How can one imagine this little country of already teeming crores to have, say 25 crore people, in the future and still ensure decent lives for them? No government, for all its best intentions and efforts, has the power to do that if the population grows to such a ludicrous size. And every political party in the country, if it calls itself patriotic, must extend unstinting support to the government to forthwith adopt the strictest possible measures to control the growth and size of the population.

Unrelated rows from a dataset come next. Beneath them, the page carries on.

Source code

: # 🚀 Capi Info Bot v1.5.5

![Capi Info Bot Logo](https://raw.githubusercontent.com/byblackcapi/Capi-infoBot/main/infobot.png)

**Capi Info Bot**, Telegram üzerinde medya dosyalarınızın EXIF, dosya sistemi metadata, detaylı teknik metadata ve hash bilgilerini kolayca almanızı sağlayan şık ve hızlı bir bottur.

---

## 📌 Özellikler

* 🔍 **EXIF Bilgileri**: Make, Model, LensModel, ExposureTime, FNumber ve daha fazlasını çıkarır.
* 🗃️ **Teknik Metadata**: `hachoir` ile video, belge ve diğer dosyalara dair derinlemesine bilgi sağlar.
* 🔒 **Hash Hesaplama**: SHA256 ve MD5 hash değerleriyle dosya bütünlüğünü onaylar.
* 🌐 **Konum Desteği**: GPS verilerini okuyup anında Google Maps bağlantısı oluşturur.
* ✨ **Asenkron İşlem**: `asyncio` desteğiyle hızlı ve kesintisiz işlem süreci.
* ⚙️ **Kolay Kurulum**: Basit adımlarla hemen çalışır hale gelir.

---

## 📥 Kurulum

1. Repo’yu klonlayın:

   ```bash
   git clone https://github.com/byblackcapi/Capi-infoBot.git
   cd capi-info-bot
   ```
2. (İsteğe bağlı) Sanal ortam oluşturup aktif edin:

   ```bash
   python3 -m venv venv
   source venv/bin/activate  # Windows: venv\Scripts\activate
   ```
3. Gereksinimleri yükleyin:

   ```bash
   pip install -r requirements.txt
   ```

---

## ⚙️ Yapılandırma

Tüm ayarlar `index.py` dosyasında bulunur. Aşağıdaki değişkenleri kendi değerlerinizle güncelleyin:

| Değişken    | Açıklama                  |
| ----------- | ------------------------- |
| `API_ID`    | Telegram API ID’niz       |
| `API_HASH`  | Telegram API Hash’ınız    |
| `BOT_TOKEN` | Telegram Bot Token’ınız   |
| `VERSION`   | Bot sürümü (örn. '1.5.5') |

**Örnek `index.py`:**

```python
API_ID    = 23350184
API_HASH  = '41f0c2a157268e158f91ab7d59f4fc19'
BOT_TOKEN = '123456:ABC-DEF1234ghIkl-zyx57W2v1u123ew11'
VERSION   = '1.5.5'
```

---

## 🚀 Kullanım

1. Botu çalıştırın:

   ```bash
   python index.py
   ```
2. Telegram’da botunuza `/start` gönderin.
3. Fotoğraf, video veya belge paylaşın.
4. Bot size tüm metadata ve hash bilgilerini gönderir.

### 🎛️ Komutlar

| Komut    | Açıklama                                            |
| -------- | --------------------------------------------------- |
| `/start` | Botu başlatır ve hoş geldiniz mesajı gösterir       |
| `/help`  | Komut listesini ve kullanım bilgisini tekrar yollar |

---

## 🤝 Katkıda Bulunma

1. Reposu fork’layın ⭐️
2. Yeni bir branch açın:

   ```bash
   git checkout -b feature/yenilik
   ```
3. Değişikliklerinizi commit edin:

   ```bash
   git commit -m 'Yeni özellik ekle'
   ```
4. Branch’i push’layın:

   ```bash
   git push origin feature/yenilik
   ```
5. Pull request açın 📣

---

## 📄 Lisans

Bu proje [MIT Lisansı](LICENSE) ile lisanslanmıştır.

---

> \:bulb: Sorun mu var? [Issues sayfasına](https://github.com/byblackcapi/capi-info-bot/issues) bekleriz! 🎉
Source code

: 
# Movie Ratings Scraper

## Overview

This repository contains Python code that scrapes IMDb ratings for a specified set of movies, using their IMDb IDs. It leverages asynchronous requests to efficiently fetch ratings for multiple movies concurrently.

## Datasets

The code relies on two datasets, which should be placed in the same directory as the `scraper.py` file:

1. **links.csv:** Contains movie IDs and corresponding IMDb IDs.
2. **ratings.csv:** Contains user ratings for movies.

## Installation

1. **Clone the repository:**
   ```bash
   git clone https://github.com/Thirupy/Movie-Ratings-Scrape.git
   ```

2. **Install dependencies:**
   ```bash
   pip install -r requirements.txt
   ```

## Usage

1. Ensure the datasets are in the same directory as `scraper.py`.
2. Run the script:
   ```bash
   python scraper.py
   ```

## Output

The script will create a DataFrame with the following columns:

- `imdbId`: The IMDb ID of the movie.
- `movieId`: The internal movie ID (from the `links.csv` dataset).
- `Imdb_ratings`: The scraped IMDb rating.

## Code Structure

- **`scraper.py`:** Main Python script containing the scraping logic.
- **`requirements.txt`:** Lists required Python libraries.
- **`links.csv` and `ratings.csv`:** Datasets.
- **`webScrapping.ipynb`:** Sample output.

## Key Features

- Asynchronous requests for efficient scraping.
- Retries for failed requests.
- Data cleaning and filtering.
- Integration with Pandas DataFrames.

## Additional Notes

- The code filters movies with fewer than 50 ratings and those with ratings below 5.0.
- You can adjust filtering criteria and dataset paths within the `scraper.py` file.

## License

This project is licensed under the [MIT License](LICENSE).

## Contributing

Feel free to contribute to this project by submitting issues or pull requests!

With growing cities, townships and urban centres across the whole country, Bangladesh is likely to become a huge city-state in about three decades from now, if the current rate of economic growth is sustained. That, however, will gluttonously swallow the country's invaluable agricultural land, unless we determine the minimum amount of it that we must unwaveringly protect to ensure food security in times of global food shortage, akin to what we witnessed in 2008.
While many of our neighbours are doing extremely well, progressing and consolidating their progress, we cannot live under the shadow of an existential threat due to the still growing overpopulation. Even our immediate neighbor, Myanmar, under its nascent and still shaky democracy, is showing great promise. In FY2015-2016, Myanmar received an FDI of US$9 billion. The total amount of the FDI received by Myanmar from 1988 to 2015 was around US$60 billion. And the country is expected to attain an economic growth rate of 8.4 percent in the current fiscal year (April 2016 - March 2017). Territorially, Myanmar is more than 4.5 times larger than Bangladesh, with an area equal to about half the country under rich forests. It has natural resources of all kinds, including gems, valuable minerals, oil, and offshore natural gas reserves estimated at 10 trillion cubic feet as well as huge areas of rice producing fertile agricultural land. Yet, it has a population of around 50 million, i.e. less than one-third of the population of Bangladesh. I strongly feel that Bangladesh must keep pace with its neighbours in the matter of progress in socioeconomic areas and other spheres. Bangladesh needs to sustain the progress it has attained so far and achieve more. There cannot be any falling back to our past.
The writer is a former Ambassador and Secretary.